Work to be completed >> Every record below, from first to last, should be copied exactly; leave the pictures out.

Entries taken from a collection

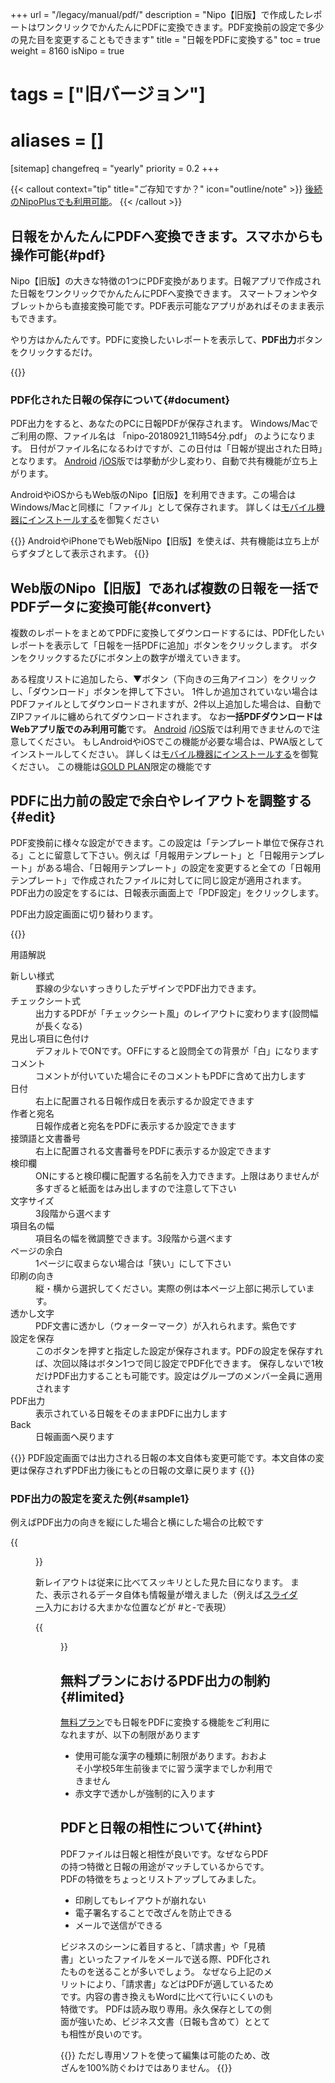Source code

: +++
url = "/legacy/manual/pdf/"
description = "Nipo【旧版】で作成したレポートはワンクリックでかんたんにPDFに変換できます。PDF変換前の設定で多少の見た目を変更することもできます"
title = "日報をPDFに変換する"
toc = true
weight = 8160
isNipo = true
# tags = ["旧バージョン"]
# aliases = []
[sitemap]
  changefreq = "yearly"
  priority = 0.2
+++

{{< callout context="tip" title="ご存知ですか？" icon="outline/note" >}}
[後続のNipoPlusでも利用可能](/docs/manual/read-report/state/#pdf_export)。
{{< /callout >}}

## 日報をかんたんにPDFへ変換できます。スマホからも操作可能{#pdf}

Nipo【旧版】の大きな特徴の1つにPDF変換があります。日報アプリで作成された日報をワンクリックでかんたんにPDFへ変換できます。
スマートフォンやタブレットからも直接変換可能です。PDF表示可能なアプリがあればそのまま表示もできます。

やり方はかんたんです。PDFに変換したいレポートを表示して、**PDF出力**ボタンをクリックするだけ。

{{<iTablet filename="pdfGen" msg="PDFに変換する"  alice="ok">}}

### PDF化された日報の保存について{#document}

PDF出力をすると、あなたのPCに日報PDFが保存されます。
Windows/Macでご利用の際、ファイル名は
「nipo-20180921_11時54分.pdf」
のようになります。
日付がファイル名になるわけですが、この日付は「日報が提出された日時」となります。
[Android](https://play.google.com/store/apps/details?id=jp.sndbox.nipoapp) /[iOS](https://apps.apple.com/jp/app/nipo/id1385965600)版では挙動が少し変わり、自動で共有機能が立ち上がります。

AndroidやiOSからもWeb版のNipo【旧版】を利用できます。この場合はWindows/Macと同様に「ファイル」として保存されます。
詳しくは[モバイル機器にインストールする](/legacy/system/ios-install/)を御覧ください

{{<alice pos="left" icon="default">}}
AndroidやiPhoneでもWeb版Nipo【旧版】を使えば、共有機能は立ち上がらずタブとして表示されます。
{{</alice>}}

## Web版のNipo【旧版】であれば複数の日報を一括でPDFデータに変換可能{#convert}

複数のレポートをまとめてPDFに変換してダウンロードするには、PDF化したいレポートを表示して「日報を一括PDFに追加」ボタンをクリックします。
ボタンをクリックするたびにボタン上の数字が増えていきます。

ある程度リストに追加したら、▼ボタン（下向きの三角アイコン）をクリックし、「ダウンロード」ボタンを押して下さい。
1件しか追加されていない場合はPDFファイルとしてダウンロードされますが、2件以上追加した場合は、自動でZIPファイルに纏められてダウンロードされます。
なお**一括PDFダウンロードはWebアプリ版でのみ利用可能**です。
[Android](https://play.google.com/store/apps/details?id=jp.sndbox.nipoapp) /[iOS](https://apps.apple.com/jp/app/nipo/id1385965600)版では利用できませんので注意してください。
もしAndroidやiOSでこの機能が必要な場合は、PWA版としてインストールしてください。
詳しくは[モバイル機器にインストールする](/legacy/system/ios-install/)を御覧ください。
この機能は[GOLD PLAN](/legacy/system/price/)限定の機能です

## PDFに出力前の設定で余白やレイアウトを調整する{#edit}

PDF変換前に様々な設定ができます。この設定は「テンプレート単位で保存される」ことに留意して下さい。例えば「月報用テンプレート」と「日報用テンプレート」がある場合、「日報用テンプレート」の設定を変更すると全ての「日報用テンプレート」で作成されたファイルに対してに同じ設定が適用されます。
PDF出力の設定をするには、日報表示画面上で「PDF設定」をクリックします。

PDF出力設定画面に切り替わります。

{{<iTablet filename="pdfSetting" msg="左側がプレビューとデータの書き換え、右側がPDFの余白や向きなどの設定項目"  alice="ok">}}

用語解説

<dl class="basic">
  <dt>新しい様式</dt>
  <dd>罫線の少ないすっきりしたデザインでPDF出力できます。</dd>
  <dt>チェックシート式</dt>
  <dd>出力するPDFが「チェックシート風」のレイアウトに変わります(設問幅が長くなる)</dd>
  <dt>見出し項目に色付け</dt>

  <dd>デフォルトでONです。OFFにすると設問全ての背景が「白」になります</dd>
  <dt>コメント</dt>
  <dd>コメントが付いていた場合にそのコメントもPDFに含めて出力します</dd>
  <dt>日付</dt>
  <dd>右上に配置される日報作成日を表示するか設定できます</dd>
  <dt>作者と宛名</dt>
  <dd>日報作成者と宛名をPDFに表示するか設定できます</dd>
  <dt>接頭語と文書番号</dt>
  <dd>右上に配置される文書番号をPDFに表示するか設定できます</dd>
  <dt>検印欄</dt>
  <dd>ONにすると検印欄に配置する名前を入力できます。上限はありませんが多すぎると紙面をはみ出しますので注意して下さい</dd>
  <dt>文字サイズ</dt>
  <dd>3段階から選べます</dd>
  <dt>項目名の幅</dt>
  <dd>項目名の幅を微調整できます。3段階から選べます</dd>
  <dt>ページの余白</dt>
  <dd>1ページに収まらない場合は「狭い」にして下さい</dd>
  <dt>印刷の向き</dt>
  <dd>縦・横から選択してください。実際の例は本ページ上部に掲示しています。</dd>
  <dt>透かし文字</dt>
  <dd>PDF文書に透かし（ウォーターマーク）が入れられます。紫色です</dd>
  <dt>設定を保存</dt>
  <dd>このボタンを押すと指定した設定が保存されます。PDFの設定を保存すれば、次回以降はボタン1つで同じ設定でPDF化できます。
  保存しないで1枚だけPDF出力することも可能です。設定はグループのメンバー全員に適用されます</dd>
  <dt>PDF出力</dt>
  <dd>表示されている日報をそのままPDFに出力します</dd>
  <dt>Back</dt>
  <dd>日報画面へ戻ります</dd>
</dl>

{{<alice pos="left" icon="default">}}
PDF設定画面では出力される日報の本文自体も変更可能です。本文自体の変更は保存されずPDF出力後にもとの日報の文章に戻ります
{{</alice>}}

### PDF出力の設定を変えた例{#sample1}

例えばPDF出力の向きを縦にした場合と横にした場合の比較です

{{<figure src="pdf_sample3.png"  alt="PDF設定で縦と横にした場合の比較" caption="PDF設定で縦と横にした場合の比較" >}}

新レイアウトは従来に比べてスッキリとした見た目になります。
また、表示されるデータ自体も情報量が増えました（例えば[スライダー](/legacy/parts/slide/)入力における大まかな位置などが #と-で表現）

{{<figure src="pdf_sample4.png"  alt="新レイアウトのPDF出力例" caption="新レイアウトのPDF出力例" >}}

## 無料プランにおけるPDF出力の制約{#limited}

[無料プラン](/legacy/system/price/)でも日報をPDFに変換する機能をご利用になれますが、以下の制限があります

- 使用可能な漢字の種類に制限があります。おおよそ小学校5年生前後までに習う漢字までしか利用できません
- 赤文字で透かしが強制的に入ります

## PDFと日報の相性について{#hint}

PDFファイルは日報と相性が良いです。なぜならPDFの持つ特徴と日報の用途がマッチしているからです。PDFの特徴をちょっとリストアップしてみました。

- 印刷してもレイアウトが崩れない
- 電子署名することで改ざんを防止できる
- メールで送信ができる

ビジネスのシーンに着目すると、「請求書」や「見積書」といったファイルをメールで送る際、PDF化されたものを送ることが多いでしょう。
なぜなら上記のメリットにより、「請求書」などはPDFが適しているためです。内容の書き換えもWordに比べて行いにくいのも特徴です。
PDFは読み取り専用。永久保存としての側面が強いため、ビジネス文書（日報も含めて）ととても相性が良いのです。

{{<alice pos="left" icon="default">}}
ただし専用ソフトを使って編集は可能のため、改ざんを100%防ぐわけではありません。
{{</alice>}}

Problem solution >>
Source code

: +++
url = "/legacy/manual/pdf/"
description = "Nipo【旧版】で作成したレポートはワンクリックでかんたんにPDFに変換できます。PDF変換前の設定で多少の見た目を変更することもできます"
title = "日報をPDFに変換する"
toc = true
weight = 8160
isNipo = true
# tags = ["旧バージョン"]
# aliases = []
[sitemap]
  changefreq = "yearly"
  priority = 0.2
+++

{{< callout context="tip" title="ご存知ですか？" icon="outline/note" >}}
[後続のNipoPlusでも利用可能](/docs/manual/read-report/state/#pdf_export)。
{{< /callout >}}

## 日報をかんたんにPDFへ変換できます。スマホからも操作可能{#pdf}

Nipo【旧版】の大きな特徴の1つにPDF変換があります。日報アプリで作成された日報をワンクリックでかんたんにPDFへ変換できます。
スマートフォンやタブレットからも直接変換可能です。PDF表示可能なアプリがあればそのまま表示もできます。

やり方はかんたんです。PDFに変換したいレポートを表示して、**PDF出力**ボタンをクリックするだけ。

{{<iTablet filename="pdfGen" msg="PDFに変換する"  alice="ok">}}

### PDF化された日報の保存について{#document}

PDF出力をすると、あなたのPCに日報PDFが保存されます。
Windows/Macでご利用の際、ファイル名は
「nipo-20180921_11時54分.pdf」
のようになります。
日付がファイル名になるわけですが、この日付は「日報が提出された日時」となります。
[Android](https://play.google.com/store/apps/details?id=jp.sndbox.nipoapp) /[iOS](https://apps.apple.com/jp/app/nipo/id1385965600)版では挙動が少し変わり、自動で共有機能が立ち上がります。

AndroidやiOSからもWeb版のNipo【旧版】を利用できます。この場合はWindows/Macと同様に「ファイル」として保存されます。
詳しくは[モバイル機器にインストールする](/legacy/system/ios-install/)を御覧ください

{{<alice pos="left" icon="default">}}
AndroidやiPhoneでもWeb版Nipo【旧版】を使えば、共有機能は立ち上がらずタブとして表示されます。
{{</alice>}}

## Web版のNipo【旧版】であれば複数の日報を一括でPDFデータに変換可能{#convert}

複数のレポートをまとめてPDFに変換してダウンロードするには、PDF化したいレポートを表示して「日報を一括PDFに追加」ボタンをクリックします。
ボタンをクリックするたびにボタン上の数字が増えていきます。

ある程度リストに追加したら、▼ボタン（下向きの三角アイコン）をクリックし、「ダウンロード」ボタンを押して下さい。
1件しか追加されていない場合はPDFファイルとしてダウンロードされますが、2件以上追加した場合は、自動でZIPファイルに纏められてダウンロードされます。
なお**一括PDFダウンロードはWebアプリ版でのみ利用可能**です。
[Android](https://play.google.com/store/apps/details?id=jp.sndbox.nipoapp) /[iOS](https://apps.apple.com/jp/app/nipo/id1385965600)版では利用できませんので注意してください。
もしAndroidやiOSでこの機能が必要な場合は、PWA版としてインストールしてください。
詳しくは[モバイル機器にインストールする](/legacy/system/ios-install/)を御覧ください。
この機能は[GOLD PLAN](/legacy/system/price/)限定の機能です

## PDFに出力前の設定で余白やレイアウトを調整する{#edit}

PDF変換前に様々な設定ができます。この設定は「テンプレート単位で保存される」ことに留意して下さい。例えば「月報用テンプレート」と「日報用テンプレート」がある場合、「日報用テンプレート」の設定を変更すると全ての「日報用テンプレート」で作成されたファイルに対してに同じ設定が適用されます。
PDF出力の設定をするには、日報表示画面上で「PDF設定」をクリックします。

PDF出力設定画面に切り替わります。

{{<iTablet filename="pdfSetting" msg="左側がプレビューとデータの書き換え、右側がPDFの余白や向きなどの設定項目"  alice="ok">}}

用語解説

<dl class="basic">
  <dt>新しい様式</dt>
  <dd>罫線の少ないすっきりしたデザインでPDF出力できます。</dd>
  <dt>チェックシート式</dt>
  <dd>出力するPDFが「チェックシート風」のレイアウトに変わります(設問幅が長くなる)</dd>
  <dt>見出し項目に色付け</dt>

  <dd>デフォルトでONです。OFFにすると設問全ての背景が「白」になります</dd>
  <dt>コメント</dt>
  <dd>コメントが付いていた場合にそのコメントもPDFに含めて出力します</dd>
  <dt>日付</dt>
  <dd>右上に配置される日報作成日を表示するか設定できます</dd>
  <dt>作者と宛名</dt>
  <dd>日報作成者と宛名をPDFに表示するか設定できます</dd>
  <dt>接頭語と文書番号</dt>
  <dd>右上に配置される文書番号をPDFに表示するか設定できます</dd>
  <dt>検印欄</dt>
  <dd>ONにすると検印欄に配置する名前を入力できます。上限はありませんが多すぎると紙面をはみ出しますので注意して下さい</dd>
  <dt>文字サイズ</dt>
  <dd>3段階から選べます</dd>
  <dt>項目名の幅</dt>
  <dd>項目名の幅を微調整できます。3段階から選べます</dd>
  <dt>ページの余白</dt>
  <dd>1ページに収まらない場合は「狭い」にして下さい</dd>
  <dt>印刷の向き</dt>
  <dd>縦・横から選択してください。実際の例は本ページ上部に掲示しています。</dd>
  <dt>透かし文字</dt>
  <dd>PDF文書に透かし（ウォーターマーク）が入れられます。紫色です</dd>
  <dt>設定を保存</dt>
  <dd>このボタンを押すと指定した設定が保存されます。PDFの設定を保存すれば、次回以降はボタン1つで同じ設定でPDF化できます。
  保存しないで1枚だけPDF出力することも可能です。設定はグループのメンバー全員に適用されます</dd>
  <dt>PDF出力</dt>
  <dd>表示されている日報をそのままPDFに出力します</dd>
  <dt>Back</dt>
  <dd>日報画面へ戻ります</dd>
</dl>

{{<alice pos="left" icon="default">}}
PDF設定画面では出力される日報の本文自体も変更可能です。本文自体の変更は保存されずPDF出力後にもとの日報の文章に戻ります
{{</alice>}}

### PDF出力の設定を変えた例{#sample1}

例えばPDF出力の向きを縦にした場合と横にした場合の比較です

{{<figure src="pdf_sample3.png"  alt="PDF設定で縦と横にした場合の比較" caption="PDF設定で縦と横にした場合の比較" >}}

新レイアウトは従来に比べてスッキリとした見た目になります。
また、表示されるデータ自体も情報量が増えました（例えば[スライダー](/legacy/parts/slide/)入力における大まかな位置などが #と-で表現）

{{<figure src="pdf_sample4.png"  alt="新レイアウトのPDF出力例" caption="新レイアウトのPDF出力例" >}}

## 無料プランにおけるPDF出力の制約{#limited}

[無料プラン](/legacy/system/price/)でも日報をPDFに変換する機能をご利用になれますが、以下の制限があります

- 使用可能な漢字の種類に制限があります。おおよそ小学校5年生前後までに習う漢字までしか利用できません
- 赤文字で透かしが強制的に入ります

## PDFと日報の相性について{#hint}

PDFファイルは日報と相性が良いです。なぜならPDFの持つ特徴と日報の用途がマッチしているからです。PDFの特徴をちょっとリストアップしてみました。

- 印刷してもレイアウトが崩れない
- 電子署名することで改ざんを防止できる
- メールで送信ができる

ビジネスのシーンに着目すると、「請求書」や「見積書」といったファイルをメールで送る際、PDF化されたものを送ることが多いでしょう。
なぜなら上記のメリットにより、「請求書」などはPDFが適しているためです。内容の書き換えもWordに比べて行いにくいのも特徴です。
PDFは読み取り専用。永久保存としての側面が強いため、ビジネス文書（日報も含めて）ととても相性が良いのです。

{{<alice pos="left" icon="default">}}
ただし専用ソフトを使って編集は可能のため、改ざんを100%防ぐわけではありません。
{{</alice>}}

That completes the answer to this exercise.